Dataset entries:
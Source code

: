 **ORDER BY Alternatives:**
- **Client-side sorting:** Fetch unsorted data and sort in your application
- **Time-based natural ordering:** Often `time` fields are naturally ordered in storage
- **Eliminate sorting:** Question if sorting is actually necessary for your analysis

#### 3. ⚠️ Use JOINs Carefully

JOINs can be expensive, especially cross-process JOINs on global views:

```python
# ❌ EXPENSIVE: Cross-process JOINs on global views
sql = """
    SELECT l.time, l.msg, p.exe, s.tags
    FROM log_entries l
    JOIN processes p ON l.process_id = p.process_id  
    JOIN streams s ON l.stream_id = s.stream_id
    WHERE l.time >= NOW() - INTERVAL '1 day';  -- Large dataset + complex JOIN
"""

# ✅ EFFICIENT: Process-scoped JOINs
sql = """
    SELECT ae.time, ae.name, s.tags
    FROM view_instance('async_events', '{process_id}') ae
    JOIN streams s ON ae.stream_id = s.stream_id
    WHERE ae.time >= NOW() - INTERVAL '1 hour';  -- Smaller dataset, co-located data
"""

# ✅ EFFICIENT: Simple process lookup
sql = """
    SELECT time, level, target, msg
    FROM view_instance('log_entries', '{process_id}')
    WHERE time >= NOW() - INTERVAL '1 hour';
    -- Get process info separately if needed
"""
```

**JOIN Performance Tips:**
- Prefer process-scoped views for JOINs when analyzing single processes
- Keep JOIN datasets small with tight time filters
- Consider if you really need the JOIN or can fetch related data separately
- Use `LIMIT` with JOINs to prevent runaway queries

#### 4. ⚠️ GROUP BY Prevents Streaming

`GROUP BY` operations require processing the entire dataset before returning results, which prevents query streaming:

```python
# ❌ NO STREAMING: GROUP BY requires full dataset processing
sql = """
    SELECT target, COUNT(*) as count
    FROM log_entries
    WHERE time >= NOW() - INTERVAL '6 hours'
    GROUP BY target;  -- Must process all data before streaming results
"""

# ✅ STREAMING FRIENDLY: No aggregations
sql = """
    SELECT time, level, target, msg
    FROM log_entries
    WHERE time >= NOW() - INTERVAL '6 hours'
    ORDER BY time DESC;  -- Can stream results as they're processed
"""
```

What to do:
Within the records above, determine the number of lines that hold the word "JOINs" and return only that value.

Written response:
6